08 November 2022, The Tablet

Creeslough priest says healing is 'multi-faceted'


Monday saw the first month's mind Mass for a victim of the explosion in the village on 7 October which killed ten.


Creeslough priest says healing is 'multi-faceted'

Fr John Joe Duffy lights ten candles in St Michael's Church, Creeslough for the victims of the 7 October explosion.
PA Images/Alamy

The parish priest of the Donegal village devastated by an explosion last month has encouraged his community to seek counselling.

Speaking to BBC Northern Ireland’s Good Morning Ulster, Fr John Joe Duffy, parish priest of Creeslough where ten people were killed in an explosion on 7 October, said that he had received professional counselling and that it was part of a “multi-faceted” healing process.

“The numbness and shock is beginning to ease and what’s becoming all the apparent is the reality of what we have faced and are facing,” said Fr Duffy.

“It’s very important to have professional counselling but also the other types of counselling.

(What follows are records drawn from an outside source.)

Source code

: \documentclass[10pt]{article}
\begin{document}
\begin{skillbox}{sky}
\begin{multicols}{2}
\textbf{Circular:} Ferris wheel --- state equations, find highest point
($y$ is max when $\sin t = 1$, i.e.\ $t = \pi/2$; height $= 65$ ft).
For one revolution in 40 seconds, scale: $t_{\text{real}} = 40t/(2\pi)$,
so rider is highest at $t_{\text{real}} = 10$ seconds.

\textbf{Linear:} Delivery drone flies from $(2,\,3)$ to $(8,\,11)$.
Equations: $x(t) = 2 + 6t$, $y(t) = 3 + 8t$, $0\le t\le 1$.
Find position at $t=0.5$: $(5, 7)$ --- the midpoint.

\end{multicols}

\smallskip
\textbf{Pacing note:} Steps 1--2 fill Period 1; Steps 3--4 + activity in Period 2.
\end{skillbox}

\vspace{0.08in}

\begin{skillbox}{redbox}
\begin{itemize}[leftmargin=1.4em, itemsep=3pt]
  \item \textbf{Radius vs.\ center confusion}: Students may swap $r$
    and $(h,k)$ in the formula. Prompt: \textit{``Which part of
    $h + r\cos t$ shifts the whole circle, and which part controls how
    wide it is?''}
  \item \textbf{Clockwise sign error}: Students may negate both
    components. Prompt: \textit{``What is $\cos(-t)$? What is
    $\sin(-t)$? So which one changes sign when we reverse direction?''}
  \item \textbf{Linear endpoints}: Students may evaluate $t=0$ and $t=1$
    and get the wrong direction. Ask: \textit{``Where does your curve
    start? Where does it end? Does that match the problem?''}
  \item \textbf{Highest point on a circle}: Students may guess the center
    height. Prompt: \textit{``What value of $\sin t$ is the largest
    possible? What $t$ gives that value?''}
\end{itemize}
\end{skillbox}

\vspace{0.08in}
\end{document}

People are meeting through sport and through the youth group here in the community and meeting in various ways here in the church.”

St Joseph’s Church in Creeslough held the first month’s mind Mass on Monday for a victim of the explosion, the 49-year-old Martina Martin, with several more to be held this week.

“After next week we will have a number of speakers after Masses and some music and singing,” added Fr Duffy.

"It has to be a joined-up approach going forward and healing in different ways and different mediums."

Four men, three women, two teenagers and a five-year-old died in the explosion at the Applegreen service station. The village’s GP, Dr Paul Stewart, told Good Morning Ulster: “It was so random. Any of us could have been in the shop – many of us were in the shop, that day or the day before.”

“Our community’s like a big family,” said Fr Duffy, “so it’s like losing people from your own family, and that community was extended out to others.”  This included “all the people who have suffered bereavement, all the people who were injured, all the people who responded to us”.

He expressed particular gratitude to the emergency services who came to Creeslough’s aid.

“Community is a gathering of people helping one another,” he said.

The road past the destroyed petrol station remains closed. An Garda Síochána have opened 500 lines of inquiry into the investigation, and have extended the preservation of the scene until the 27 November. Police had previously said that the explosion seemed to have been a tragic accident.

Fr Duffy said: “What we pray for and our hope for everyone concerned is that there be a conclusion to the investigation that may give some answers as to how and why this happened, and if there is something that can be learned from that to prevent something like this ever happening again to this community or in any other community.”